In a report on Israeli Channel 2, pathologist Dr. Yehuda Hiss said he harvested skin, corneas, heart valves and bones from the bodies of dead Palestinians, Israeli soldiers and foreign workers without permission in the 1990s. When doctors feared their actions would be discovered, they would cover up the evidence, oftentimes gluing shut eyes to hide the missing corneas, he said.
That admission is eerily similar to what the Swedish reporter Boström said he saw in 1992 on the body of the deceased Bilal Ahmed Ghanim. Israeli soldiers shot and killed the 19-year-old Ghanim then took his body away. It was returned five days later at night and in a “shroud of secrecy,” writes Boström. He took pictures of Ghanim’s torso, which had been cut from the groin to his chin and then sewn up.
After Boström’s article was published, he received numerous death threats, the Aftonbladet reported. Israeli Prime Minister Benyamin Netanyahu tried to pressure the Swedish government to condemn the newspaper, but it refused to interfere with the freedom of the press. The newspaper stood by the story.
Boström later said he did not know if the family’s claims their son’s organs had been removed were true but he wrote the story to raise the issue of Israel’s involvement in organ trafficking.

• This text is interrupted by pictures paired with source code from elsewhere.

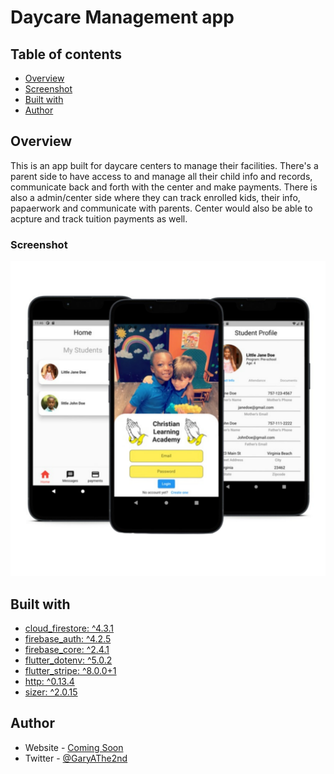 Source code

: # Daycare Management app

## Table of contents

- [Overview](#overview)
- [Screenshot](#screenshot)
- [Built with](#built-with)
- [Author](#author)

## Overview

This is an app built for daycare centers to manage their facilities. There's a parent side to have access to and manage all their child info and records, communicate back and forth with the center and make payments. There is also a admin/center side where they can track enrolled kids, their info, papaerwork and communicate with parents. Center would also be able to acpture and track tuition payments as well.

### Screenshot

![](./assets/images/drooli%20site%20mockup.svg)

## Built with

- [cloud_firestore: ^4.3.1](https://pub.dev/packages/cloud_firestore)
- [firebase_auth: ^4.2.5](https://pub.dev/packages/firebase_auth)
- [firebase_core: ^2.4.1](https://pub.dev/packages/firebase_core)
- [flutter_dotenv: ^5.0.2](https://pub.dev/packages/flutter_dotenv)
- [flutter_stripe: ^8.0.0+1](https://pub.dev/packages/flutter_stripe)
- [http: ^0.13.4](https://pub.dev/packages/http)
- [sizer: ^2.0.15](https://pub.dev/packages/sizer)

## Author

- Website - [Coming Soon]()
- Twitter - [@GaryAThe2nd](https://www.twitter.com/GaryAThe2nd)
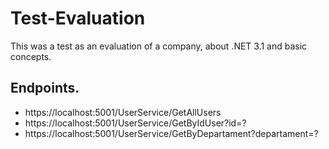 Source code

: # Test-Evaluation
This was a test as an evaluation of a company, about .NET 3.1 and basic concepts.
## Endpoints.
- https://localhost:5001/UserService/GetAllUsers
- https://localhost:5001/UserService/GetByIdUser?id=?
- https://localhost:5001/UserService/GetByDepartament?departament=?
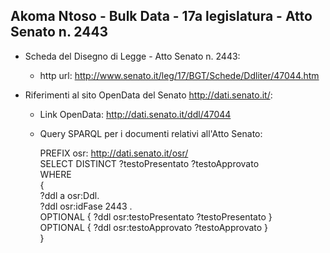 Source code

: ## Akoma Ntoso - Bulk Data - 17a legislatura - Atto Senato n. 2443 ##

* Scheda del Disegno di Legge - Atto Senato n. 2443:
	* http url: http://www.senato.it/leg/17/BGT/Schede/Ddliter/47044.htm

* Riferimenti al sito OpenData del Senato http://dati.senato.it/:
	* Link OpenData: http://dati.senato.it/ddl/47044
	* Query SPARQL per i documenti relativi all'Atto Senato:

        PREFIX osr: <http://dati.senato.it/osr/>  
		SELECT DISTINCT ?testoPresentato ?testoApprovato  
		WHERE  
		{  
		    ?ddl a osr:Ddl.  
		    ?ddl osr:idFase 2443 .  
		    OPTIONAL { ?ddl osr:testoPresentato ?testoPresentato }  
		    OPTIONAL { ?ddl osr:testoApprovato ?testoApprovato }  
		}
		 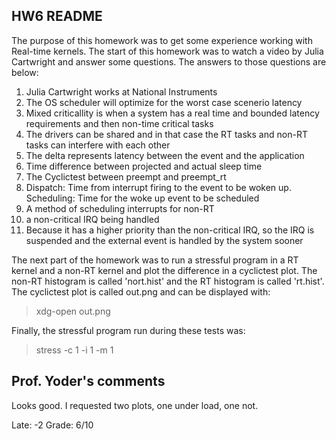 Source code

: ## HW6 README  
The purpose of this homework was to get some experience working with Real-time kernels. The start of this homework was to watch a video by Julia Cartwright and answer some questions. The answers to those questions are below:  
1. Julia Cartwright works at National Instruments  
2. The OS scheduler will optimize for the worst case scenerio latency
3. Mixed criticallity is when a system has a real time and bounded latency requirements and then non-time critical tasks  
4. The drivers can be shared and in that case the RT tasks and non-RT tasks can interfere with each other  
5. The delta represents latency between the event and the application  
6. Time difference between projected and actual sleep time  
7. The Cyclictest between preempt and preempt_rt  
8. Dispatch: Time from interrupt firing to the event to be woken up. Scheduling: Time for the woke up event to be scheduled  
9. A method of scheduling interrupts for non-RT  
10. a non-critical IRQ being handled  
11. Because it has a higher priority than the non-critical IRQ, so the IRQ is suspended and the external event is handled by the system sooner  

The next part of the homework was to run a stressful program in a RT kernel and a non-RT kernel and plot the difference in a cyclictest plot. The non-RT histogram is called 'nort.hist' and the RT histogram is called 'rt.hist'. The cyclictest plot is called out.png and can be displayed with:  
> xdg-open out.png  

Finally, the stressful program run during these tests was:  
> stress -c 1 -i 1 -m 1  

## Prof. Yoder's comments

Looks good.  I requested two plots, one under load, one not.

Late: -2
Grade:  6/10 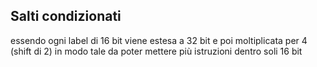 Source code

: ## Salti condizionati
essendo ogni label di 16 bit viene estesa a 32 bit e poi moltiplicata per 4 (shift di 2) in modo tale da poter mettere più istruzioni dentro soli 16 bit

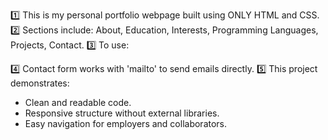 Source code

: 1️⃣ This is my personal portfolio webpage built using ONLY HTML and CSS.
2️⃣ Sections include: About, Education, Interests, Programming Languages, Projects, Contact.
3️⃣ To use:
   
4️⃣ Contact form works with 'mailto' to send emails directly.
5️⃣ This project demonstrates:
   - Clean and readable code.
   - Responsive structure without external libraries.
   - Easy navigation for employers and collaborators.
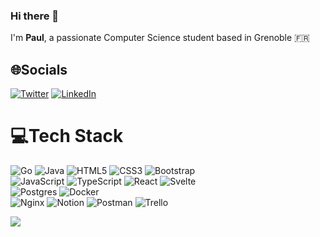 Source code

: ### Hi there 👋

<!--
**Paul-vrn/Paul-vrn** is a ✨ _special_ ✨ repository because its `README.md` (this file) appears on your GitHub profile.

Here are some ideas to get you started:

- 🔭 I’m currently working on ...
- 🌱 I’m currently learning ...
- 👯 I’m looking to collaborate on ...
- 🤔 I’m looking for help with ...
- 💬 Ask me about ...
- 📫 How to reach me: ...
- 😄 Pronouns: ...
- ⚡ Fun fact: ...
-->
I'm **Paul**, a passionate Computer Science student based in Grenoble 🇫🇷

## 🌐Socials
[![Twitter](https://img.shields.io/badge/Twitter-%231DA1F2.svg?logo=Twitter&logoColor=white)](https://twitter.com/@paulvrn_) 
[![LinkedIn](https://img.shields.io/badge/LinkedIn-%230077B5.svg?logo=linkedin&logoColor=white)](https://linkedin.com/in/paul-vernin) 


# 💻Tech Stack
![Go](https://img.shields.io/badge/go-%2300ADD8.svg?style=flat&logo=go&logoColor=white)
![Java](https://img.shields.io/badge/java-%23ED8B00.svg?style=flat&logo=java&logoColor=white)
![HTML5](https://img.shields.io/badge/Html5-%23E34F26.svg?style=flat&logo=html5&logoColor=white) 
![CSS3](https://img.shields.io/badge/Css3-%231572B6.svg?style=flat&logo=css3&logoColor=white) 
![Bootstrap](https://img.shields.io/badge/Bootstrap-%23563D7C.svg?style=flat&logo=bootstrap&logoColor=white)  
![JavaScript](https://img.shields.io/badge/Javascript-%23323330.svg?style=flat&logo=javascript&logoColor=%23F7DF1E) 
![TypeScript](https://img.shields.io/badge/Typescript-%23007ACC.svg?style=flat&logo=typescript&logoColor=white) 
![React](https://img.shields.io/badge/React-%2320232a.svg?style=flat&logo=react&logoColor=%2361DAFB) 
![Svelte](https://img.shields.io/badge/Svelte-%23f1413d.svg?style=flat&logo=svelte&logoColor=white)  
![Postgres](https://img.shields.io/badge/Postgres-%23316192.svg?style=flat&logo=postgresql&logoColor=white) 
![Docker](https://img.shields.io/badge/Docker-%230db7ed.svg?style=flat&logo=docker&logoColor=white)  
![Nginx](https://img.shields.io/badge/Nginx-%23009639.svg?style=flat&logo=nginx&logoColor=white) 
![Notion](https://img.shields.io/badge/Notion-%23000000.svg?style=flat&logo=notion&logoColor=white) 
![Postman](https://img.shields.io/badge/Postman-FF6C37?style=flat&logo=postman&logoColor=white) 
![Trello](https://img.shields.io/badge/Trello-%23026AA7.svg?style=flat&logo=Trello&logoColor=white)


[![](https://visitcount.itsvg.in/api?id=Paul-vrn&label=Profile%20Views&color=3&icon=3&pretty=true)](https://visitcount.itsvg.in)
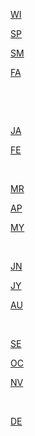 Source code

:[WI](https://gr33ncamper.github.io/Paul-s-Website/YRS/2024/WI/index)

[SP](https://gr33ncamper.github.io/Paul-s-Website/YRS/2024/SP/index)

[SM](https://gr33ncamper.github.io/Paul-s-Website/YRS/2024/SM/index)

[FA](https://gr33ncamper.github.io/Paul-s-Website/YRS/2024/FA/index)

&nbsp;

&nbsp;

[JA](https://gr33ncamper.github.io/Paul-s-Website/YRS/2024/WI/JA)

[FE](https://gr33ncamper.github.io/Paul-s-Website/YRS/2024/WI/FE)

&nbsp;

[MR](https://gr33ncamper.github.io/Paul-s-Website/YRS/2024/SP/MR)

[AP](https://gr33ncamper.github.io/Paul-s-Website/YRS/2024/SP/AP)

[MY](https://gr33ncamper.github.io/Paul-s-Website/YRS/2024/SP/MY)

&nbsp;

[JN](https://gr33ncamper.github.io/Paul-s-Website/YRS/2024/SM/JN)

[JY](https://gr33ncamper.github.io/Paul-s-Website/YRS/2024/SM/JY)

[AU](https://gr33ncamper.github.io/Paul-s-Website/YRS/2024/SM/AU)

&nbsp;

[SE](https://gr33ncamper.github.io/Paul-s-Website/YRS/FA/2024/SE)

[OC](https://gr33ncamper.github.io/Paul-s-Website/YRS/FA/2024/OC)

[NV](https://gr33ncamper.github.io/Paul-s-Website/YRS/FA/2024/NV)

&nbsp;

[DE](https://gr33ncamper.github.io/Paul-s-Website/YRS/WI/2024/DE)
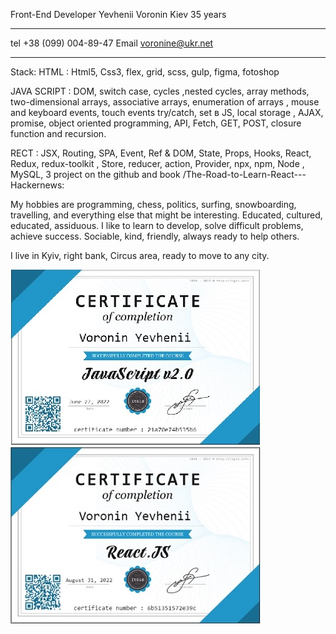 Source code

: Front-End Developer
Yevhenii Voronin 
Kiev 35 years

________________________________________
tel
+38 (099) 004-89-47
Email
voronine@ukr.net
________________________________________
Stack:
HTML : Html5, Css3, flex, grid, scss, gulp, figma, fotoshop

JAVA SCRIPT : DOM, switch case, cycles ,nested cycles, array methods, two-dimensional arrays, associative arrays, enumeration of arrays , mouse and keyboard events, touch events try/catch, set в JS, local storage , AJAX, promise, object oriented programming, API, Fetch, GET, POST, closure function and recursion.

RECT : JSX, Routing, SPA, Event, Ref & DOM, State, Props, Hooks, React, Redux, redux-toolkit , Store, reducer, action, Provider, npx, npm, Node , MySQL, 3 project on the github and book /The-Road-to-Learn-React---Hackernews:

My hobbies are programming, chess, politics, surfing, snowboarding, travelling, and everything else that might be interesting. Educated, cultured, educated, assiduous. I like to learn to develop, solve difficult problems, achieve success. Sociable, kind, friendly, always ready to help others.

I live in Kyiv, right bank, Circus area, ready to move to any city.

![](https://github.com/voronine/voronine/blob/main/js.jpg)
![](https://github.com/voronine/voronine/blob/main/react.jpg)
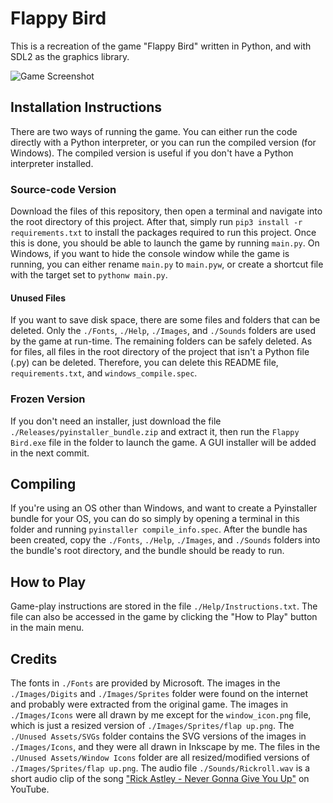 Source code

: # Flappy Bird

This is a recreation of the game "Flappy Bird" written in Python, and with SDL2 as the graphics library.

![Game Screenshot](https://github.com/A-Paint-Brush/Flappy-Bird/assets/96622265/6c31d578-5eea-4d91-ad7d-9e749b0e652c)

## Installation Instructions

There are two ways of running the game. You can either run the code directly with a Python interpreter, or you can run the compiled version (for Windows). The compiled version is useful if you don't have a Python interpreter installed.

### Source-code Version

Download the files of this repository, then open a terminal and navigate into the root directory of this project. After that, simply run `pip3 install -r requirements.txt` to install the packages required to run this project. Once this is done, you should be able to launch the game by running `main.py`. On Windows, if you want to hide the console window while the game is running, you can either rename `main.py` to `main.pyw`, or create a shortcut file with the target set to `pythonw main.py`.

#### Unused Files

If you want to save disk space, there are some files and folders that can be deleted. Only the `./Fonts`, `./Help`, `./Images`, and `./Sounds` folders are used by the game at run-time. The remaining folders can be safely deleted. As for files, all files in the root directory of the project that isn't a Python file (.py) can be deleted. Therefore, you can delete this README file, `requirements.txt`, and `windows_compile.spec`.

### Frozen Version

If you don't need an installer, just download the file `./Releases/pyinstaller_bundle.zip` and extract it, then run the `Flappy Bird.exe` file in the folder to launch the game. A GUI installer will be added in the next commit.

## Compiling

If you're using an OS other than Windows, and want to create a Pyinstaller bundle for your OS, you can do so simply by opening a terminal in this folder and running `pyinstaller compile_info.spec`. After the bundle has been created, copy the `./Fonts`, `./Help`, `./Images`, and `./Sounds` folders into the bundle's root directory, and the bundle should be ready to run.

## How to Play

Game-play instructions are stored in the file `./Help/Instructions.txt`. The file can also be accessed in the game by clicking the "How to Play" button in the main menu.

## Credits

The fonts in `./Fonts` are provided by Microsoft. The images in the `./Images/Digits` and `./Images/Sprites` folder were found on the internet and probably were extracted from the original game. The images in `./Images/Icons` were all drawn by me except for the `window_icon.png` file, which is just a resized version of `./Images/Sprites/flap up.png`. The `./Unused Assets/SVGs` folder contains the SVG versions of the images in `./Images/Icons`, and they were all drawn in Inkscape by me. The files in the `./Unused Assets/Window Icons` folder are all resized/modified versions of `./Images/Sprites/flap up.png`. The audio file `./Sounds/Rickroll.wav` is a short audio clip of the song ["Rick Astley - Never Gonna Give You Up"](https://www.youtube.com/watch?v=dQw4w9WgXcQ) on YouTube.
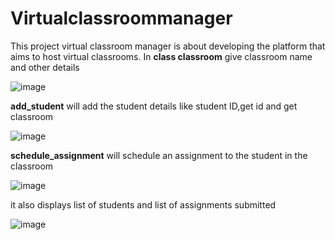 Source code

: # Virtualclassroommanager
This project virtual classroom manager is about developing the platform that aims to host virtual classrooms.
In **class classroom** give classroom name and other details


![image](https://github.com/hariniskm/Virtualclassroommanager/assets/146940251/a73ce7f7-298e-4439-aa19-f7f9cd2f0129)


**add_student** will add the student details like student ID,get id and get classroom

![image](https://github.com/hariniskm/Virtualclassroommanager/assets/146940251/7cdd2d0b-361a-4db5-b8e8-d7086ceccb85)

**schedule_assignment** will schedule an assignment to the student in the classroom

![image](https://github.com/hariniskm/Virtualclassroommanager/assets/146940251/ed8cd5ec-37bf-470c-b8ce-096732047e9f)

it also displays list of students and list of assignments submitted


![image](https://github.com/hariniskm/Virtualclassroommanager/assets/146940251/06866b67-981b-4337-aac0-45fddec0021b)

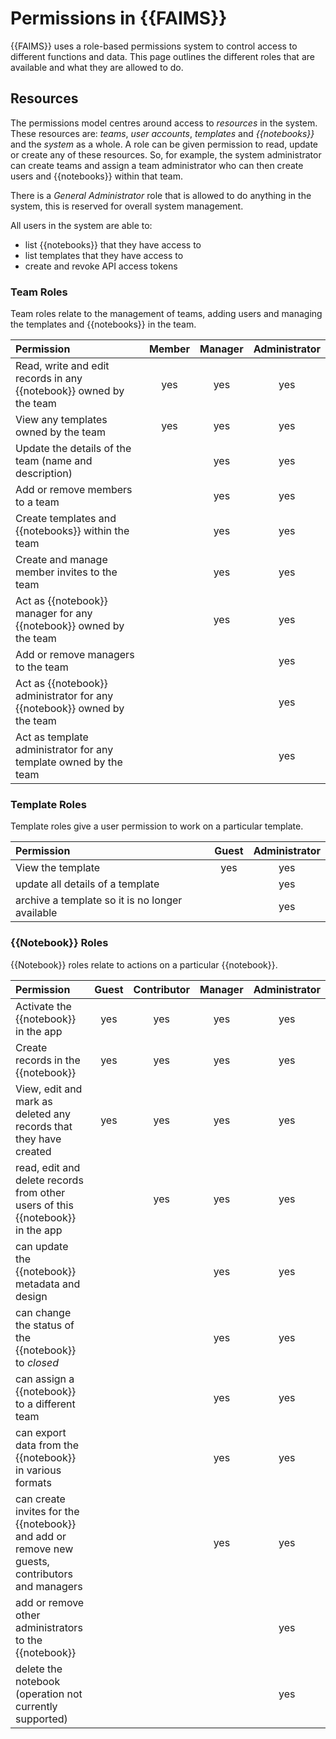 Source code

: # Permissions in {{FAIMS}}

{{FAIMS}} uses a role-based permissions system to control access to different
functions and data.  This page outlines the different roles that are
available and what they are allowed to do.

## Resources

The permissions model centres around access to _resources_ in the system. These
resources are: _teams_, _user accounts_, _templates_ and _{{notebooks}}_ and the
_system_ as a whole.  A role can be given permission to read, update or create
any of these resources.  So, for example, the system administrator can create
teams and assign a team administrator who can then create users and {{notebooks}}
within that team.

There is a _General Administrator_ role that is allowed to do anything in the system,
this is reserved for overall system management.  

All users in the system are able to:

- list {{notebooks}} that they have access to
- list templates that they have access to
- create and revoke API access tokens

### Team Roles

Team roles relate to the management of teams, adding users and managing the templates
and {{notebooks}} in the team.

| Permission | Member | Manager | Administrator |
|:-----------|:------:|:-------:|:-------------:|
| Read, write and edit records in any {{notebook}} owned by the team | yes | yes | yes |
| View any templates owned by the team | yes | yes | yes |
| Update the details of the team (name and description) |   | yes | yes |
| Add or remove members to a team |   | yes | yes |
| Create templates and {{notebooks}} within the team |   | yes | yes |
| Create and manage member invites to the team |   | yes | yes |
| Act as {{notebook}} manager for any {{notebook}} owned by the team |   | yes | yes |
| Add or remove managers to the team |   |  | yes |
| Act as {{notebook}} administrator for any {{notebook}} owned by the team |   |  | yes |
| Act as template administrator for any template owned by the team |   |  | yes |

### Template Roles

Template roles give a user permission to work on a particular template.

| Permission | Guest  | Administrator |
|:-----------|:------:|:-------------:|
| View the template | yes | yes |
| update all details of a template |   | yes |
| archive a template so it is no longer available |  | yes |

### {{Notebook}} Roles

{{Notebook}} roles relate to actions on a particular {{notebook}}.

| Permission | Guest  | Contributor | Manager | Administrator |
|:-----------|:------:|:-----------:|:-------:|:-------------:|
| Activate the {{notebook}} in the app | yes | yes | yes | yes |
| Create records in the {{notebook}} | yes | yes | yes | yes |
| View, edit and mark as deleted any records that they have created | yes | yes | yes | yes |
| read, edit and delete records from other users of this {{notebook}} in the app |  | yes | yes | yes |
| can update the {{notebook}} metadata and design |  |  | yes | yes |
| can change the status of the {{notebook}} to _closed_ |  |  | yes | yes |
| can assign a {{notebook}} to a different team |  |  | yes | yes |
| can export data from the {{notebook}} in various formats |  |  | yes | yes |
| can create invites for the {{notebook}} and add or remove new guests, contributors and managers |  |  | yes | yes |
| add or remove other administrators to the {{notebook}} |  |  |  | yes |
| delete the notebook (operation not currently supported) |  |  |  | yes |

While many question the veracity of Boström’s article, at least one expert in international organ trafficking raised concerns about Israel’s involvement in the black market trade for years. Nancy Scheper-Hughes, the founder of Organs Watch, which documents cases of international organ trafficking, told reporters in 2009 she gave Rosenbaum’s name to the FBI “years ago.”
“’Rosenbaum was part of an extensive underground transplant trafficking network centered in Israel that is responsible for buying and selling thousands of kidneys around the world each year,’ said Scheper-Hughes, a professor of medical anthropology at Berkeley,” told the North Jersey News in July 2009.
Rosenbaum faces 20 years in prison. He will be sentenced on Feb. 2, 2012.